In questi tempi si sente parlare troppo di intelligenza artificiale nel senso che essa dovrebbe sostituire l’intelligenza umana che da decenni lorsignori hanno svilito. Faccio un esempio banale partendo dall’energia elettromeccanica. A Sulmona, in piazza “XX Settembre”, era stata piazzata una giostra con gli aeroplanini biposto i quali si alzavano e si abbassavano a seconda che il guidatore tirasse o respingesse il volante. Al mio compagno di classe piaceva volare in alto e tirava sempre di più il volante, non sapendo che il giostraio aveva tarato l’altezza del congegno per cui i giri non superavano un limite. A un certo punto, quando il proprietario dell’aggeggio tolse il contatto, tutti gli aeroplanini si abbassarono lentamente sulla pista, mentre il nostro biposto rimase a girare in alto. Evidentemente quel signore aveva staccato la corrente e noi due aviatori precipitammo con l’aereo sulla pista. Gli eroi uscirono svelti dalle carlinghe fuggendo in fondo alla piazza, sapendo che gli eventuali danni non avrebbero potuto pagare due studentelli. Fra i tanti significati del termine artificio il dizionario Treccani recita: “Espediente trovato con arte per raggiungere un migliore effetto, per creare un’illusione, per far apparire più bella una cosa”.

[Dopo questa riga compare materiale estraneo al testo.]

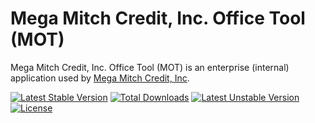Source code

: Mega Mitch Credit, Inc. Office Tool (MOT)
==============

Mega Mitch Credit, Inc. Office Tool (MOT) is an enterprise (internal) application used by [Mega Mitch Credit, Inc](http://www.megamitch.com).

[![Latest Stable Version](https://poser.pugx.org/codingmatters/megamitch-mot/v/stable.svg)](https://packagist.org/packages/codingmatters/megamitch-mot) [![Total Downloads](https://poser.pugx.org/codingmatters/megamitch-mot/downloads.svg)](https://packagist.org/packages/codingmatters/megamitch-mot) [![Latest Unstable Version](https://poser.pugx.org/codingmatters/megamitch-mot/v/unstable.svg)](https://packagist.org/packages/codingmatters/megamitch-mot) [![License](https://poser.pugx.org/codingmatters/megamitch-mot/license.svg)](https://packagist.org/packages/codingmatters/megamitch-mot)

Ora nella tecnologia si cerca sempre “il più bello”; e questo può essere anche uno stimolo al progresso, se non è pericoloso.

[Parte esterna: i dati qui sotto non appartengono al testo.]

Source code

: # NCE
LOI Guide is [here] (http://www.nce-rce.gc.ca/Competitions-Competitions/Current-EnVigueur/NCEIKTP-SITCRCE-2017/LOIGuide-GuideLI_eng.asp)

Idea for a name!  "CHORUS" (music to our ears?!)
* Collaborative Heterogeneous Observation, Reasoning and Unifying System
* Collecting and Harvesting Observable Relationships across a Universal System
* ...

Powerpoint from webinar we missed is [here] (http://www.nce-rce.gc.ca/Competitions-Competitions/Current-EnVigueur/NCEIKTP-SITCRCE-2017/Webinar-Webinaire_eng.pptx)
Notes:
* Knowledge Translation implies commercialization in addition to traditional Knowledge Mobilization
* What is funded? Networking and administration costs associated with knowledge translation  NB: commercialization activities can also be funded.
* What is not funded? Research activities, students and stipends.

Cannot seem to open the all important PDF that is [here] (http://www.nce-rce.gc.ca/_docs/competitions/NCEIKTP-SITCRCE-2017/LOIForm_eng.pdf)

Sior Todaro, hai scocciato con l’esprimere il rammarico perché l’agricoltura fu derelitta. Smettila! Quindi, fanciulli, lasciate a Cesare quel ch’è di Cesare, cioè lasciate la tastiera a chi la sa o la deve usare, cioè ad adulti, che non siano distratti o maldestri, professionisti che magari devono fare per mestiere e voi pensate a studiare e non a ballare; altrimenti, mentre noi vecchi ingurgiteremo farmaci e pappette, sarete costretti a mangiare para invece di cacio e peretta per fare il clistere invece di pera.
Fino a quando lo scossone dello scoppio finale farà calare il sipario sullo spettacolo dei fuochi pirotecnici.